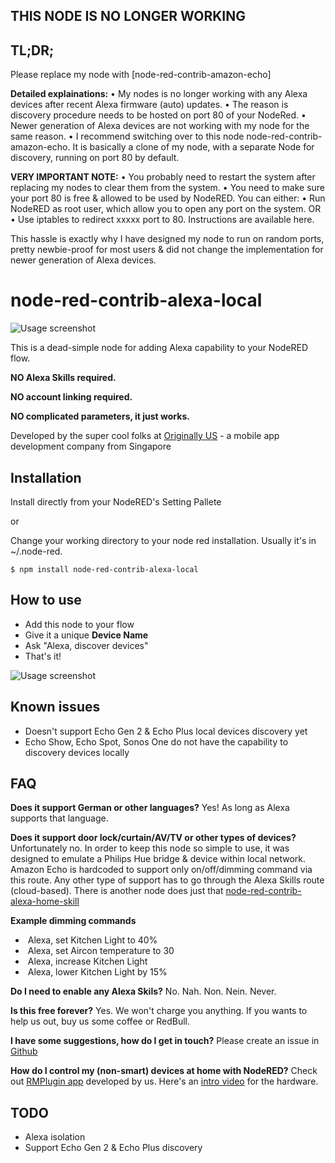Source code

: ## THIS NODE IS NO LONGER WORKING
## TL;DR;
Please replace my node with [node-red-contrib-amazon-echo]

**Detailed explainations:**
• My nodes is no longer working with any Alexa devices after recent Alexa firmware (auto) updates.
• The reason is discovery procedure needs to be hosted on port 80 of your NodeRed.
• Newer generation of Alexa devices are not working with my node for the same reason.
• I recommend switching over to this node node-red-contrib-amazon-echo. It is basically a clone of my node, with a separate Node for discovery, running on port 80 by default.

**VERY IMPORTANT NOTE:**
• You probably need to restart the system after replacing my nodes to clear them from the system.
• You need to make sure your port 80 is free & allowed to be used by NodeRED. You can either:
• Run NodeRED as root user, which allow you to open any port on the system.
OR
• Use iptables to redirect xxxxx port to 80. Instructions are available here.

This hassle is exactly why I have designed my node to run on random ports, pretty newbie-proof for most users & did not change the implementation for newer generation of Alexa devices.
















# node-red-contrib-alexa-local

![Usage screenshot](https://raw.githubusercontent.com/originallyus/node-red-contrib-alexa-local/master/screenshot2.png "Screenshot")

This is a dead-simple node for adding Alexa capability to your NodeRED flow.

**NO Alexa Skills required.**

**NO account linking required.**

**NO complicated parameters, it just works.**


Developed by the super cool folks at [Originally US](http://originally.us) - a mobile app development company from Singapore

## Installation

Install directly from your NodeRED's Setting Pallete

or

Change your working directory to your node red installation. Usually it's in ~/.node-red.

    $ npm install node-red-contrib-alexa-local

## How to use
  * Add this node to your flow
  * Give it a unique **Device Name**
  * Ask "Alexa, discover devices"
  * That's it!

![Usage screenshot](https://raw.githubusercontent.com/originallyus/node-red-contrib-alexa-local/master/screenshot3.png "Screenshot")


## Known issues
  * Doesn't support Echo Gen 2 & Echo Plus local devices discovery yet
  * Echo Show, Echo Spot, Sonos One do not have the capability to discovery devices locally

## FAQ
**Does it support German or other languages?**
Yes! As long as Alexa supports that language.

**Does it support door lock/curtain/AV/TV or other types of devices?**
Unfortunately no. In order to keep this node so simple to use, it was designed to emulate a Philips Hue bridge & device within local network. Amazon Echo is hardcoded to support only on/off/dimming command via this route. Any other type of support has to go through the Alexa Skills route (cloud-based). There is another node does just that [node-red-contrib-alexa-home-skill](https://github.com/hardillb/node-red-contrib-alexa-home-skill)

**Example dimming commands**
  *  Alexa, set Kitchen Light to 40%
  *  Alexa, set Aircon temperature to 30
  *  Alexa, increase Kitchen Light
  *  Alexa, lower Kitchen Light by 15%

**Do I need to enable any Alexa Skils?**
No. Nah. Non. Nein. Never.

**Is this free forever?**
Yes. We won't charge you anything. If you wants to help us out, buy us some coffee or RedBull.

**I have some suggestions, how do I get in touch?**
Please create an issue in [Github](https://github.com/originallyus/node-red-contrib-alexa-local/issues)

**How do I control my (non-smart) devices at home with NodeRED?**
Check out [RMPlugin app](https://play.google.com/store/apps/details?id=us.originally.tasker&hl=en) developed by us. Here's an [intro video](https://www.youtube.com/watch?v=QUKYKhK57sc) for the hardware.


## TODO
  * Alexa isolation
  * Support Echo Gen 2 & Echo Plus discovery
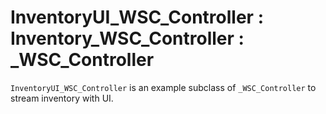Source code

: # InventoryUI_WSC_Controller : Inventory_WSC_Controller : _WSC_Controller

`InventoryUI_WSC_Controller` is an example subclass of `_WSC_Controller` to stream inventory with UI. 
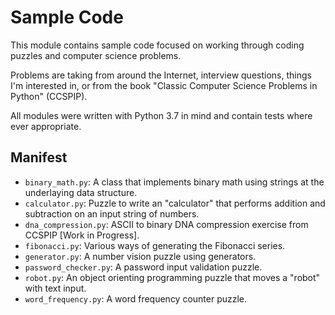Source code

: Sample Code
===========

This module contains sample code focused on working through coding puzzles and computer science problems.

Problems are taking from around the Internet, interview questions, things I'm interested in, or from the book "Classic Computer Science Problems in Python" (CCSPIP).

All modules were written with Python 3.7 in mind and contain tests where ever appropriate.

## Manifest

 - `binary_math.py`: A class that implements binary math using strings at the underlaying data structure.
 - `calculator.py`: Puzzle to write an "calculator" that performs addition and subtraction on an input string of numbers.
 - `dna_compression.py`: ASCII to binary DNA compression exercise from CCSPIP [Work in Progress].
 - `fibonacci.py`: Various ways of generating the Fibonacci series.
 - `generator.py`: A number vision puzzle using generators.
 - `password_checker.py`: A password input validation puzzle.
 - `robot.py`: An object orienting programming puzzle that moves a "robot" with text input.
 - `word_frequency.py`: A word frequency counter puzzle.
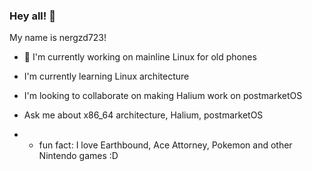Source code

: ### Hey all! 👋
My name is nergzd723!

- 🐧 I'm currently working on mainline Linux for old phones
- I'm currently learning Linux architecture
- I'm looking to collaborate on making Halium work on postmarketOS
- Ask me about x86_64 architecture, Halium, postmarketOS

- * fun fact: I love Earthbound, Ace Attorney, Pokemon and other Nintendo games :D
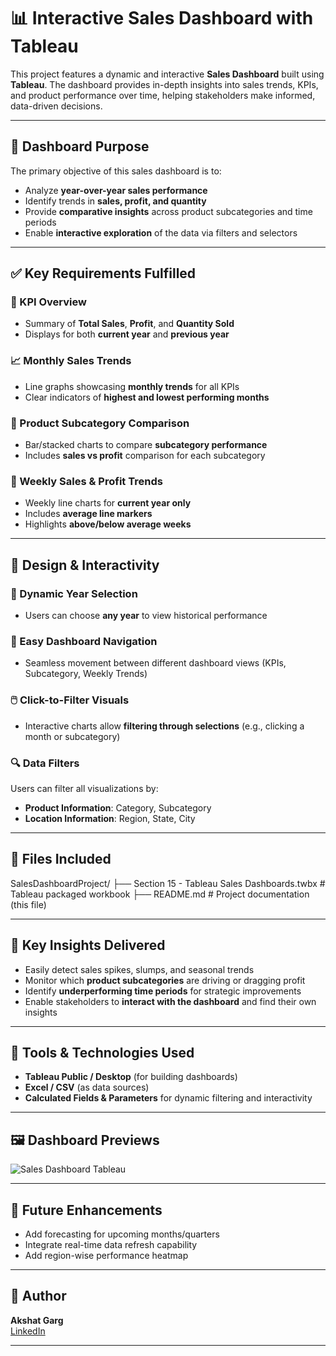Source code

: # 📊 Interactive Sales Dashboard with Tableau

This project features a dynamic and interactive **Sales Dashboard** built using **Tableau**. The dashboard provides in-depth insights into sales trends, KPIs, and product performance over time, helping stakeholders make informed, data-driven decisions.

---

## 🎯 Dashboard Purpose

The primary objective of this sales dashboard is to:

- Analyze **year-over-year sales performance**
- Identify trends in **sales, profit, and quantity**
- Provide **comparative insights** across product subcategories and time periods
- Enable **interactive exploration** of the data via filters and selectors

---

## ✅ Key Requirements Fulfilled

### 📌 KPI Overview
- Summary of **Total Sales**, **Profit**, and **Quantity Sold**
- Displays for both **current year** and **previous year**

### 📈 Monthly Sales Trends
- Line graphs showcasing **monthly trends** for all KPIs
- Clear indicators of **highest and lowest performing months**

### 🧺 Product Subcategory Comparison
- Bar/stacked charts to compare **subcategory performance**
- Includes **sales vs profit** comparison for each subcategory

### 📅 Weekly Sales & Profit Trends
- Weekly line charts for **current year only**
- Includes **average line markers**
- Highlights **above/below average weeks**

---

## 🎨 Design & Interactivity

### 🧠 Dynamic Year Selection
- Users can choose **any year** to view historical performance

### 📂 Easy Dashboard Navigation
- Seamless movement between different dashboard views (KPIs, Subcategory, Weekly Trends)

### 🖱️ Click-to-Filter Visuals
- Interactive charts allow **filtering through selections** (e.g., clicking a month or subcategory)

### 🔍 Data Filters
Users can filter all visualizations by:
- **Product Information**: Category, Subcategory
- **Location Information**: Region, State, City

---

## 📁 Files Included
SalesDashboardProject/
├── Section 15 - Tableau Sales Dashboards.twbx # Tableau packaged workbook
├── README.md # Project documentation (this file)


---

## 🌟 Key Insights Delivered

- Easily detect sales spikes, slumps, and seasonal trends  
- Monitor which **product subcategories** are driving or dragging profit  
- Identify **underperforming time periods** for strategic improvements  
- Enable stakeholders to **interact with the dashboard** and find their own insights

---

## 🧰 Tools & Technologies Used

- **Tableau Public / Desktop** (for building dashboards)
- **Excel / CSV** (as data sources)
- **Calculated Fields & Parameters** for dynamic filtering and interactivity

---

## 🖼️ Dashboard Previews

![Sales Dashboard Tableau](https://github.com/user-attachments/assets/0eff91d6-5ca7-4acb-96d6-b2bda05c6127)


---

## 🔮 Future Enhancements

- Add forecasting for upcoming months/quarters  
- Integrate real-time data refresh capability  
- Add region-wise performance heatmap

---

## 👤 Author

**Akshat Garg**  
[LinkedIn](https://www.linkedin.com/in/akshat-garg15012003/)

---


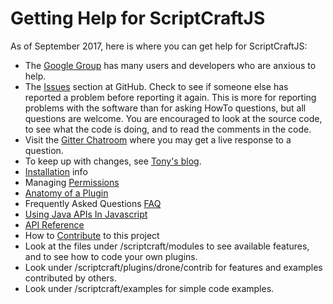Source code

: # Getting Help for ScriptCraftJS

As of September 2017, here is where you can get help for ScriptCraftJS:

* The [Google Group][scforum] has many users and developers who are anxious to help.
* The [Issues][repo] section at GitHub. Check to see if someone else has reported a problem before reporting it again. This is more for reporting problems with the software than for asking HowTo questions, but all questions are welcome. You are encouraged to look at the source code, to see what the code is doing, and to read the comments in the code.
* Visit the [Gitter Chatroom][gitchat] where you may get a live response to a question.
* To keep up with changes, see [Tony's blog][blogt].
* [Installation][installdoc] info
* Managing [Permissions][permdoc]
* [Anatomy of a Plugin][anatomydoc]
* Frequently Asked Questions [FAQ][faqdoc]
* [Using Java APIs In Javascript][javaapidoc]
* [API Reference][api]
* How to [Contribute][contrib] to this project
* Look at the files under /scriptcraft/modules to see available features, and to see how to code your own plugins.
* Look under /scriptcraft/plugins/drone/contrib for features and examples contributed by others.
* Look under /scriptcraft/examples for simple code examples.

[anatomydoc]: Anatomy-of-a-Plugin.md
[api]: API-Reference.md
[blogt]: https://tonygravagno.tumblr.com/post/164339922687/what-is-scriptcraftjs-answer-1
[contrib]: ../contributing.md
[faqdoc]: Frequently-Asked-Questions.md
[gitchat]: https://gitter.im/walterhiggins/ScriptCraft?utm_source=badge&utm_medium=badge&utm_campaign=pr-badge&utm_content=badge
[installdoc]: Installation.md
[javaapidoc]: Using-Java-APIs-In-Javascript.md
[permdoc]: Permissions.md
[repo]: https://github.com/walterhiggins/ScriptCraft/issues
[scforum]: https://groups.google.com/forum/?fromgroups=#!forum/scriptcraft---scripting-minecraft
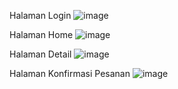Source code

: Halaman Login
![image](https://user-images.githubusercontent.com/89457526/163720768-ee474570-e920-408f-8177-f6017ce3b00b.png)

Halaman Home
![image](https://user-images.githubusercontent.com/89457526/163720786-d3e7f927-ac79-4721-8ab8-952c0b5ee07f.png)

Halaman Detail
![image](https://user-images.githubusercontent.com/89457526/163720798-db9c3bb3-771e-40f7-ad92-5ab98100c82f.png)

Halaman Konfirmasi Pesanan
![image](https://user-images.githubusercontent.com/89457526/163720816-c74e365e-b425-4f49-8858-09a48fc9e693.png)
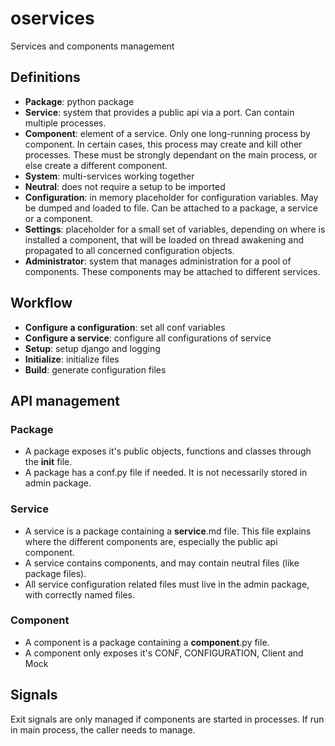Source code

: # oservices
Services and components management


## Definitions
* **Package**: python package
* **Service**: system that provides a public api via a port. Can contain multiple processes.
* **Component**: element of a service. Only one long-running process by component. In certain cases, this process may create and kill other processes. These must
be strongly dependant on the main process, or else create a different component.
* **System**: multi-services working together
* **Neutral**: does not require a setup to be imported
* **Configuration**: in memory placeholder for configuration variables. May be dumped and loaded to file. Can be attached to a package, a service or a component.
* **Settings**: placeholder for a small set of variables, depending on where is installed a component, that will be loaded on thread awakening and propagated to all concerned configuration objects.
* **Administrator**: system that manages administration for a pool of components. These components may be attached to different services.

## Workflow

* **Configure a configuration**: set all conf variables
* **Configure a service**: configure all configurations of service
* **Setup**: setup django and logging
* **Initialize**: initialize files
* **Build**: generate configuration files

## API management

### Package
* A package exposes it's public objects, functions and classes through the __init__ file.
* A package has a conf.py file if needed. It is not necessarily stored in admin package.

### Service
* A service is a package containing a __service__.md file. This file explains where the different components are, especially the public api component.
* A service contains components, and may contain neutral files (like package files).
* All service configuration related files must live in the admin package, with correctly named files.

### Component
* A component is a package containing a __component__.py file.
* A component only exposes it's CONF, CONFIGURATION, Client and Mock

## Signals
Exit signals are only managed if components are started in processes. If run in main process, the caller needs to manage.

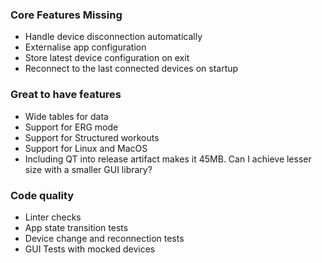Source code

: ### Core Features Missing
 - Handle device disconnection automatically
 - Externalise app configuration
 - Store latest device configuration on exit
 - Reconnect to the last connected devices on startup

### Great to have features
 - Wide tables for data
 - Support for ERG mode
 - Support for Structured workouts
 - Support for Linux and MacOS
 - Including QT into release artifact makes it 45MB. Can I achieve lesser size with a smaller GUI library?

### Code quality
 - Linter checks
 - App state transition tests
 - Device change and reconnection tests
 - GUI Tests with mocked devices
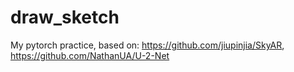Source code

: # draw_sketch
My pytorch practice, based on:
https://github.com/jiupinjia/SkyAR, https://github.com/NathanUA/U-2-Net
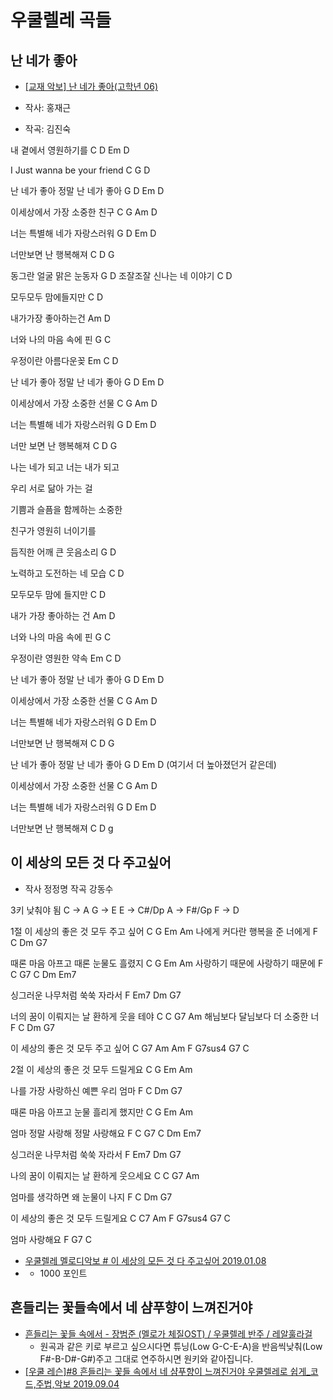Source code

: # 우쿨렐레 곡들
## 난 네가 좋아
* [[교재 악보] 난 네가 좋아(고학년 06)](http://ukulscore.com/m/bbs/board.php?bo_table=score&wr_id=656)

* 작사: 홍재근
* 작곡: 김진숙

내 곁에서 영원하기를
C D Em D

I Just wanna be your friend
C G D

난 네가 좋아 정말 난 네가 좋아
G D Em D

이세상에서 가장 소중한 친구
C G Am D

너는 특별해 네가 자랑스러워
G D Em D

너만보면 난 행복해져
C D G

동그란 얼굴 맑은 눈동자
G D
조잘조잘 신나는 네 이야기
C D

모두모두 맘에들지만
C D

내가가장 좋아하는건
Am D

너와 나의 마음 속에 핀
G C

우정이란 아름다운꽂
Em C D

난 네가 좋아 정말 난 네가 좋아
G D Em D

이세상에서 가장 소중한 선물
C G Am D

너는 특별해 네가 자랑스러워
G D Em D

너만 보면 난 행복해져
C D G

나는 네가 되고 너는 내가 되고

우리 서로 닮아 가는 걸

기쁨과 슬픔을 함께하는 소중한

친구가 영원히 너이기를

듬직한 어깨 큰 웃음소리
G D

노력하고 도전하는 네 모습
C D

모두모두 맘에 들지만
C D

내가 가장 좋아하는 건
Am D

너와 나의 마음 속에 핀
G C

우정이란 영원한 약속
Em C D

난 네가 좋아 정말 난 네가 좋아
G D Em D

이세상에서 가장 소중한 선물
C G Am D

너는 특별해 네가 자랑스러워
G D Em D

너만보면 난 행복해져
C D G

난 네가 좋아 정말 난 네가 좋아
G D Em D (여기서 더 높아졌던거 같은데)

이세상에서 가장 소중한 선물
C G Am D

너는 특별해 네가 자랑스러워
G D Em D

너만보면 난 행복해져
C D g

## 이 세상의 모든 것 다 주고싶어
* 작사 정정명 작곡 강동수

3키 낮춰야 됨
C -> A
G -> E
E -> C#/Dp
A -> F#/Gp
F -> D

1절
이 세상의 좋은 것 모두 주고 싶어
C G Em Am
나에게 커다란 행복을 준 너에게
F C Dm G7

때론 마음 아프고 때론 눈물도 흘렸지
C G Em Am
사랑하기 때문에 사랑하기 때문에
F C G7 C
Dm Em7

싱그러운 나무처럼 쑥쑥 자라서
F Em7 Dm G7

너의 꿈이 이뤄지는 날 환하게 웃을 테야
C C G7 Am
해님보다 달님보다 더 소중한 너
F C Dm G7

이 세상의 좋은 것 모두 주고 싶어
C G7 Am Am F G7sus4 G7 C

2절
이 세상의 좋은 것 모두 드릴게요
C G Em Am

나를 가장 사랑하신 예쁜 우리 엄마
F C Dm G7

때론 마음 아프고 눈물 흘리게 했지만
C G Em Am

엄마 정말 사랑해 정말 사랑해요
F C G7 C
Dm Em7

싱그러운 나무처럼 쑥쑥 자라서
F Em7 Dm G7

나의 꿈이 이뤄지는 날 환하게 웃으세요
C C G7 Am

엄마를 생각하면 왜 눈물이 나지
F C Dm G7

이 세상의 좋은 것 모두 드릴게요
C C7 Am F G7sus4 G7 C

엄마 사랑해요
F G7 C

* [우쿨렐레 멜로디악보 # 이 세상의 모든 것 다 주고싶어 2019.01.08](https://blog.naver.com/ukulscore/221437215641)
* [](http://ukulscore.com/bbs/board.php?bo_table=score&wr_id=3888)
  * 1000 포인트

## 흔들리는 꽃들속에서 네 샴푸향이 느껴진거야
* [흔들리는 꽃들 속에서 - 장범준 (멜로가 체질OST) / 우쿨렐레 반주 / 레알훌라걸](https://www.youtube.com/watch?v=OiclXA0yX_Y)
  * 원곡과 같은 키로 부르고 싶으시다면 튜닝(Low G-C-E-A)을 반음씩낮춰(Low F#-B-D#-G#)주고 그대로 연주하시면 원키와 같아집니다.
* [[우쿨 레슨]#8 흔들리는 꽃들 속에서 네 샴푸향이 느껴진거야 우쿨렐레로 쉽게_코드,주법,악보 2019.09.04](https://www.youtube.com/watch?v=Kk6B5OzDikk)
******************************
# Instructions for the task
The first line of the listing through the line with "unique **Device Name**": repeat exactly that span and nothing more, skipping pictures.

# Reply to the task
Source code

: ## THIS NODE IS NO LONGER WORKING
## TL;DR;
Please replace my node with [node-red-contrib-amazon-echo]

**Detailed explainations:**
• My nodes is no longer working with any Alexa devices after recent Alexa firmware (auto) updates.
• The reason is discovery procedure needs to be hosted on port 80 of your NodeRed.
• Newer generation of Alexa devices are not working with my node for the same reason.
• I recommend switching over to this node node-red-contrib-amazon-echo. It is basically a clone of my node, with a separate Node for discovery, running on port 80 by default.

**VERY IMPORTANT NOTE:**
• You probably need to restart the system after replacing my nodes to clear them from the system.
• You need to make sure your port 80 is free & allowed to be used by NodeRED. You can either:
• Run NodeRED as root user, which allow you to open any port on the system.
OR
• Use iptables to redirect xxxxx port to 80. Instructions are available here.

This hassle is exactly why I have designed my node to run on random ports, pretty newbie-proof for most users & did not change the implementation for newer generation of Alexa devices.
















# node-red-contrib-alexa-local

![Usage screenshot](https://raw.githubusercontent.com/originallyus/node-red-contrib-alexa-local/master/screenshot2.png "Screenshot")

This is a dead-simple node for adding Alexa capability to your NodeRED flow.

**NO Alexa Skills required.**

**NO account linking required.**

**NO complicated parameters, it just works.**


Developed by the super cool folks at [Originally US](http://originally.us) - a mobile app development company from Singapore

## Installation

Install directly from your NodeRED's Setting Pallete

or

Change your working directory to your node red installation. Usually it's in ~/.node-red.

    $ npm install node-red-contrib-alexa-local

## How to use
  * Add this node to your flow
  * Give it a unique **Device Name**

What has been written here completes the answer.